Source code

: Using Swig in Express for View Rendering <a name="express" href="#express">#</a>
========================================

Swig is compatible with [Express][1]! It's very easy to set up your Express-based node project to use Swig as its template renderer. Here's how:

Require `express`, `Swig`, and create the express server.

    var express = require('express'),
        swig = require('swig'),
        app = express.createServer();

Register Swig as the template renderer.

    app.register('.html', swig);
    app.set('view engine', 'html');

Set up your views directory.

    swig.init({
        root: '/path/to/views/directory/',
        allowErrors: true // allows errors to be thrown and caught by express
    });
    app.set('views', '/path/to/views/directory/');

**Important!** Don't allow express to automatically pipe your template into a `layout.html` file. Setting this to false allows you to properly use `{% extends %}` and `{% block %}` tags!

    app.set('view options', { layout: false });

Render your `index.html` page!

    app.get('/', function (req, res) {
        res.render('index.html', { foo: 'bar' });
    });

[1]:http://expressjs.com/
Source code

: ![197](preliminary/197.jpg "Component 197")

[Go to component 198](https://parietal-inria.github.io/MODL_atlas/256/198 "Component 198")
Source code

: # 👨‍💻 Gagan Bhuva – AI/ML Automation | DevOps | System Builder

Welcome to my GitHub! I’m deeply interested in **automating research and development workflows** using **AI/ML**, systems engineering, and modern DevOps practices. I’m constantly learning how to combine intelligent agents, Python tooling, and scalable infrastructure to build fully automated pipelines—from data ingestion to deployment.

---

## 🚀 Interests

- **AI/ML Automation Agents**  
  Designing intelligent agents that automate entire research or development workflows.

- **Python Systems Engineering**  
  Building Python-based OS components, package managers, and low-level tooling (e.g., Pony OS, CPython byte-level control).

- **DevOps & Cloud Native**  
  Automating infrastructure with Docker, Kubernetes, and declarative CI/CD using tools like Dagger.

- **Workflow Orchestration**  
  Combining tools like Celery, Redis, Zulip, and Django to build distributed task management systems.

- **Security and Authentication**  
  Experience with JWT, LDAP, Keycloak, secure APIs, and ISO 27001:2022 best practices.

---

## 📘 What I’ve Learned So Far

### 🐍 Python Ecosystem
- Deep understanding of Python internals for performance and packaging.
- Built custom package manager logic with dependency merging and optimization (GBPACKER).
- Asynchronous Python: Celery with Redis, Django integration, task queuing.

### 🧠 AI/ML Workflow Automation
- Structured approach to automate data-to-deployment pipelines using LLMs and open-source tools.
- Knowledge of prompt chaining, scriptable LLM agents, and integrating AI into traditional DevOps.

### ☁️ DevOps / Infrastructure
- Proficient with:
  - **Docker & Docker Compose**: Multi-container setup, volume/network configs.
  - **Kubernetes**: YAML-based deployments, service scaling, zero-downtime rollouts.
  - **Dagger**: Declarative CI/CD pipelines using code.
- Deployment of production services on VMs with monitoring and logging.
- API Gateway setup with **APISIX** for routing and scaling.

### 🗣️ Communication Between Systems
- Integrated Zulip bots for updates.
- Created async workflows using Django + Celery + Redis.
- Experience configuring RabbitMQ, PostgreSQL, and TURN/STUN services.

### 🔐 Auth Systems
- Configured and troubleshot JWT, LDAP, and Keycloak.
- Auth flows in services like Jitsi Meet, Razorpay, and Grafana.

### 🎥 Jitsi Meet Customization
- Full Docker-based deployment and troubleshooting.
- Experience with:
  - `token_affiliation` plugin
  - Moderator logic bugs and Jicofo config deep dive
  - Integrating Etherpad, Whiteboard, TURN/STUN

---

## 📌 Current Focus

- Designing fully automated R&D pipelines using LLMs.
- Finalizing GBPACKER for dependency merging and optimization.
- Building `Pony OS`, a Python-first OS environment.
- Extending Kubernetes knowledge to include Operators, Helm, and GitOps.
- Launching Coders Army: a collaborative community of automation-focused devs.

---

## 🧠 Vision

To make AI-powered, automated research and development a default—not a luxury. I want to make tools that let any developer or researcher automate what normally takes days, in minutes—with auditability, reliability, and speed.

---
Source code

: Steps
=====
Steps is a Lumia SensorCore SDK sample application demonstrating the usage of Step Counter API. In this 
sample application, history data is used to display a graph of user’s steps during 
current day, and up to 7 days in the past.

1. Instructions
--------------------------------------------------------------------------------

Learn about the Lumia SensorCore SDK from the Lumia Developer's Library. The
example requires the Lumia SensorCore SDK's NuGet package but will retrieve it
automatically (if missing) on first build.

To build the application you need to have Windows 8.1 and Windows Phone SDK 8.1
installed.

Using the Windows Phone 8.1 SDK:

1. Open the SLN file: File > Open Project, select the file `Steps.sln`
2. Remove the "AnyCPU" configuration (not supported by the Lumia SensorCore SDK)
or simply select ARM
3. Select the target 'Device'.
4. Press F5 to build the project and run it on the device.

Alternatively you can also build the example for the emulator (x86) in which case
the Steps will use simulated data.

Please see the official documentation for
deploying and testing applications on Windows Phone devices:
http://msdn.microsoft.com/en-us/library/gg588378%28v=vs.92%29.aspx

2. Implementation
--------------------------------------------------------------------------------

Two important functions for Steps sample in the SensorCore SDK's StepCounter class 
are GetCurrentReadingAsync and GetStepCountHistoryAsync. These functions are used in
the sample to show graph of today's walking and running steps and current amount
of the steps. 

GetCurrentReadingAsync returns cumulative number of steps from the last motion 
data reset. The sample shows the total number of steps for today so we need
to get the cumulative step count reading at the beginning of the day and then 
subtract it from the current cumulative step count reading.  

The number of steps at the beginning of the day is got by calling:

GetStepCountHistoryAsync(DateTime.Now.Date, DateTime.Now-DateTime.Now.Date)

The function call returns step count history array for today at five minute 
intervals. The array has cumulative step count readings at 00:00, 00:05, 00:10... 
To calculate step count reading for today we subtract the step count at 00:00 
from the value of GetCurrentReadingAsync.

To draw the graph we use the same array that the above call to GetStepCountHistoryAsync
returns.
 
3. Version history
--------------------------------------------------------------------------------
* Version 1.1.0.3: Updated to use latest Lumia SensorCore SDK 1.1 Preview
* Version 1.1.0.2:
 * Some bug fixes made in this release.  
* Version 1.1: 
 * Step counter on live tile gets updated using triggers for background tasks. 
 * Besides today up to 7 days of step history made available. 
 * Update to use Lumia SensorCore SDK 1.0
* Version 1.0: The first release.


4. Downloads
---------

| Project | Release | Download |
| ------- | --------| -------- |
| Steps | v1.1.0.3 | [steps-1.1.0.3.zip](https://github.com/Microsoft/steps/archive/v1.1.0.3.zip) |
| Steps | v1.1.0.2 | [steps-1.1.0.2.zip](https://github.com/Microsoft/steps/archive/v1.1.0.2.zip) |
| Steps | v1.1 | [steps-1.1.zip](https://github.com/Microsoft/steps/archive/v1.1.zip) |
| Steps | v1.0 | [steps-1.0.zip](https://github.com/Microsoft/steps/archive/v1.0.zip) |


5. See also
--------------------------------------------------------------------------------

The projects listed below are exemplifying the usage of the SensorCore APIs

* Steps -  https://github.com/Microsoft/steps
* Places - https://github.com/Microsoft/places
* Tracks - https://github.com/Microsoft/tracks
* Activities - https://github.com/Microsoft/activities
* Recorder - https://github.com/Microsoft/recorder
____
*ABOUT THIS TASK*.
Look through the material above and work out how many of its lines contain "allows". State the number only.

*EXERCISE RESULT*.
2